Each of these two options could be used to solve the booting problem. Edit /etc/default/grub and replace or remove rd.md.uuid and generate the grub.conf.
You can find old mdadm ID in /etc/mdadm.conf (if you have not replace it there).
[root@srv ~]# cat /etc/mdadm.conf ARRAY /dev/md2 level=raid1 num-devices=2 metadata=0.90 UUID=9c08f218:cd5c0f8f:d96bc0d1:57b77e99 ARRAY /dev/md3 level=raid1 num-devices=2 metadata=1.2 name=2035110:swap UUID=1f74a2e0:757bfb9f:9c860e50:325f37cb ARRAY /dev/md4 level=raid1 num-devices=2 metadata=1.2 name=2035110:root UUID=29bf4aa8:b7dae21a:45f4c188:baea4c13 ARRAY /dev/md5 level=raid1 num-devices=2 metadata=1.2 name=2035110:storage1 UUID=e6eb2590:b767be36:c76bb869:45ff0c3c [root@srv ~]# mdadm --detail --scan ARRAY /dev/md2 metadata=0.90 UUID=9c08f218:cd5c0f8f:d96bc0d1:57b77e99 ARRAY /dev/md3 metadata=1.2 name=2035110:swap UUID=1f74a2e0:757bfb9f:9c860e50:325f37cb ARRAY /dev/md4 metadata=1.2 name=2035110:root UUID=29bf4aa8:b7dae21a:45f4c188:baea4c13 ARRAY /dev/md/5 metadata=1.2 name=s2035110:5 UUID=901074eb:16ba7c5b:0af69934:e9444102 [root@srv ~]# mdadm --detail --scan > /etc/mdadm.conf
Here is our old /etc/default/grub:
[root@srv ~]# cat /etc/default/grub GRUB_TIMEOUT=1 GRUB_DISTRIBUTOR="$(sed 's, release .*$,,g' /etc/system-release)" GRUB_DEFAULT=saved GRUB_DISABLE_SUBMENU=true GRUB_TERMINAL="serial console" GRUB_SERIAL_COMMAND="serial --speed=115200" GRUB_CMDLINE_LINUX="rd.md.uuid=9c08f218:cd5c0f8f:d96bc0d1:57b77e99 rd.md.uuid=1f74a2e0:757bfb9f:9c860e50:325f37cb rd.md.uuid=29bf4aa8:b7dae21a:45f4c188:baea4c13 rd.md.uuid=e6eb2590:b767be36:c76bb869:45ff0c3c console=tty0 crashkernel=auto console=ttyS0,115200 net.ifnames=1" GRUB_DISABLE_RECOVERY="true"

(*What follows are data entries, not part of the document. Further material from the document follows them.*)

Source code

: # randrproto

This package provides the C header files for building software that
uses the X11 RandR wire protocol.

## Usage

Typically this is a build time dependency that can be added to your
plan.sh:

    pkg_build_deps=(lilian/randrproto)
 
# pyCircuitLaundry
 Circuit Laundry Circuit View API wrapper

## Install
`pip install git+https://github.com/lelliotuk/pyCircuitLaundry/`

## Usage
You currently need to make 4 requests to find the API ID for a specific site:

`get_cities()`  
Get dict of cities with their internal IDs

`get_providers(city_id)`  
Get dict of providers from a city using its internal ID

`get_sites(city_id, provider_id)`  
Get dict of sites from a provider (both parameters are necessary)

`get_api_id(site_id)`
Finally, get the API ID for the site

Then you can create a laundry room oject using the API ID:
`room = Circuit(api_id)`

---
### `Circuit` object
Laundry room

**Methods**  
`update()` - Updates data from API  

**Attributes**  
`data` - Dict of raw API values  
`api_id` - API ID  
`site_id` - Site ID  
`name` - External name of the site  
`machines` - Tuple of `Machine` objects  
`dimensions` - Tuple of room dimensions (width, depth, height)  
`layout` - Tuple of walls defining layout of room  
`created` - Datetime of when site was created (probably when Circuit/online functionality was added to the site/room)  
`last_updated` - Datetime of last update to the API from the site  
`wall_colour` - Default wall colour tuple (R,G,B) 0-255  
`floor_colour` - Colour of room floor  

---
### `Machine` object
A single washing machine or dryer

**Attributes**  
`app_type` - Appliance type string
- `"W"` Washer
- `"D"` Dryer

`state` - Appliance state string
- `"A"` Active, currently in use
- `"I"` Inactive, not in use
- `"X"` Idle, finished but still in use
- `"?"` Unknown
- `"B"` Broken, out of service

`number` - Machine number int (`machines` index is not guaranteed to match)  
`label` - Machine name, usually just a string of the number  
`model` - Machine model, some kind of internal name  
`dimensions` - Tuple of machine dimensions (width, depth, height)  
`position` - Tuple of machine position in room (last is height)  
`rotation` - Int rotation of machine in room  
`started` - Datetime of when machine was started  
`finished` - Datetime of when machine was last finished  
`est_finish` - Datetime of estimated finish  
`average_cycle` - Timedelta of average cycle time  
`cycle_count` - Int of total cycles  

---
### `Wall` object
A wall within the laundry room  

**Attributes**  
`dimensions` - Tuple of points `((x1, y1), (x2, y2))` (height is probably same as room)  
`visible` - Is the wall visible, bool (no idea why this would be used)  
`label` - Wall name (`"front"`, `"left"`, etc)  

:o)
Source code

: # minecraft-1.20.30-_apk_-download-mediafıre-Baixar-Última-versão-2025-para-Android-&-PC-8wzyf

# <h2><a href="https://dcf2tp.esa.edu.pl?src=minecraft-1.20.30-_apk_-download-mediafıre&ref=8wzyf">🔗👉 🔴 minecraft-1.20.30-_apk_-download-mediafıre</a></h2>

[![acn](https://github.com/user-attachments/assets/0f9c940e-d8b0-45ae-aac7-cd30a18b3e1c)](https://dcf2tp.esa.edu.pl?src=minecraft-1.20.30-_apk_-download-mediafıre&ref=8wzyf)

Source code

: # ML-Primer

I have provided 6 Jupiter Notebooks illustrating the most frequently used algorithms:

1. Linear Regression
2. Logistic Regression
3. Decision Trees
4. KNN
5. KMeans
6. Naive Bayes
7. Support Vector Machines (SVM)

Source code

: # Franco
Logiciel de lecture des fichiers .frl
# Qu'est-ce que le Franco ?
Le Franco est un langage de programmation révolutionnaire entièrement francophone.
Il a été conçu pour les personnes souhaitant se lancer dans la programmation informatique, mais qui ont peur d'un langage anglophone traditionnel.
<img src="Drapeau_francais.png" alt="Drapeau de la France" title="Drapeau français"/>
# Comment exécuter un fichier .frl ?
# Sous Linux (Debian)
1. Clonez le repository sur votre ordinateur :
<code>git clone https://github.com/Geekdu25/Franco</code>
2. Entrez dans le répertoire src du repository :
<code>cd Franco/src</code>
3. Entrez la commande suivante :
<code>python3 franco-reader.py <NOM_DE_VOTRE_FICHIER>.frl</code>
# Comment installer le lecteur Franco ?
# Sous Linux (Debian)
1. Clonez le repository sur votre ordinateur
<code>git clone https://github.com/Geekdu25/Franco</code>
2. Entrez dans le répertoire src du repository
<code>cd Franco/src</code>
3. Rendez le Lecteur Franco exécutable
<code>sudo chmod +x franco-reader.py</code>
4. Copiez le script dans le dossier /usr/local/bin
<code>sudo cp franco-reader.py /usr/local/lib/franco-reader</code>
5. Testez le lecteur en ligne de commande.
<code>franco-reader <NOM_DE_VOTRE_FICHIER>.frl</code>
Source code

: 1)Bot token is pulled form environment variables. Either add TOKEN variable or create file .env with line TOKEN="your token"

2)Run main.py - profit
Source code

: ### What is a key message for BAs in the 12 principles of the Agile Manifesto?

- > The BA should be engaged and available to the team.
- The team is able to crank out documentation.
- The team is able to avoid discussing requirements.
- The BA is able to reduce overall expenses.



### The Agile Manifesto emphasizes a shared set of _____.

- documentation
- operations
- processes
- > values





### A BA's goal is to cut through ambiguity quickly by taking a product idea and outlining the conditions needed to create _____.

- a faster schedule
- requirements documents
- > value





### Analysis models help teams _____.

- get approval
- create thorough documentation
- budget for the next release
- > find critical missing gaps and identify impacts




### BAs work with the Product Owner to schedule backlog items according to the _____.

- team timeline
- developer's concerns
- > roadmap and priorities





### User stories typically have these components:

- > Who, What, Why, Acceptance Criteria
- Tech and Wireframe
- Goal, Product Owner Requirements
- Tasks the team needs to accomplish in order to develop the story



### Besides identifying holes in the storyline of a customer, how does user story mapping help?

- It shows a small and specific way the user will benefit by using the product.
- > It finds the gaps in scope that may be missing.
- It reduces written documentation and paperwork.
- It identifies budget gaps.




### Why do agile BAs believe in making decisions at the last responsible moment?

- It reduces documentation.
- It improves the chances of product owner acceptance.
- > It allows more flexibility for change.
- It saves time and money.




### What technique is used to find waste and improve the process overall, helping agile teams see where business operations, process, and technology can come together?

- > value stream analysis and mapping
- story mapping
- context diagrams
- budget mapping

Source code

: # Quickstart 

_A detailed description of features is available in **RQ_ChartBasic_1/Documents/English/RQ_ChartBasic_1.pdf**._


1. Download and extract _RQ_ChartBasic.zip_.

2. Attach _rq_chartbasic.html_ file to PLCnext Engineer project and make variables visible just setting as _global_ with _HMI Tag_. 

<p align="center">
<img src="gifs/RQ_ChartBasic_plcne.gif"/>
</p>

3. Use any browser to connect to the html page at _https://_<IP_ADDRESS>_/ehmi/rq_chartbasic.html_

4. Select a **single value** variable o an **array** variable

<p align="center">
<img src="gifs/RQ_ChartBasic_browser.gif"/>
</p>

Here we edit our /boot/grub2/grub.cfg, replace the old uuid and generate grub.cfg (legacy BIOS):
[root@srv ~]# cat /etc/default/grub GRUB_TIMEOUT=1 GRUB_DISTRIBUTOR="$(sed 's, release .*$,,g' /etc/system-release)" GRUB_DEFAULT=saved GRUB_DISABLE_SUBMENU=true GRUB_TERMINAL="serial console" GRUB_SERIAL_COMMAND="serial --speed=115200" GRUB_CMDLINE_LINUX="rd.md.uuid=9c08f218:cd5c0f8f:d96bc0d1:57b77e99 rd.md.uuid=1f74a2e0:757bfb9f:9c860e50:325f37cb rd.md.uuid=29bf4aa8:b7dae21a:45f4c188:baea4c13 rd.md.uuid=901074eb:16ba7c5b:0af69934:e9444102 console=tty0 crashkernel=auto console=ttyS0,115200 net.ifnames=1" [root@srv ~]# grub2-mkconfig -o /boot/grub2/grub.cfg Generating grub configuration file ... Found linux image: /boot/vmlinuz-3.10.0-957.5.1.el7.x86_64 Found initrd image: /boot/initramfs-3.10.0-957.5.1.el7.x86_64.img Found linux image: /boot/vmlinuz-0-rescue-05cb8c7b39fe0f70e3ce97e5beab809d Found initrd image: /boot/initramfs-0-rescue-05cb8c7b39fe0f70e3ce97e5beab809d.img done [root@srv ~]# reboot
Use this for UEFI BIOS boot:
First check if /boot and /boot/efi are mounted and if not you must mount them with:
mount /boot mount /boot/efi
Generate the grub.cfg
grub2-mkconfig -o /boot/efi/EFI/centos/grub.cfg
Bonus
In fact when the original device was removed and added a new one we formatted it as usual. But it was not possible to mount it, you just execute mount
/dev/md5 /mnt/stor1
no error, but no mount could be found, the device was not mounted and when you execute
umount /mnt/stor1
The OS told the “/mnt/stor1” was not mounted. Several more tries were made unsuccessfully to mount the “/dev/md5”, then the restart was performed and the server never went up.
Suppose the systemd just did not allow to mount the device because of the boot parameters rd.md.uuid!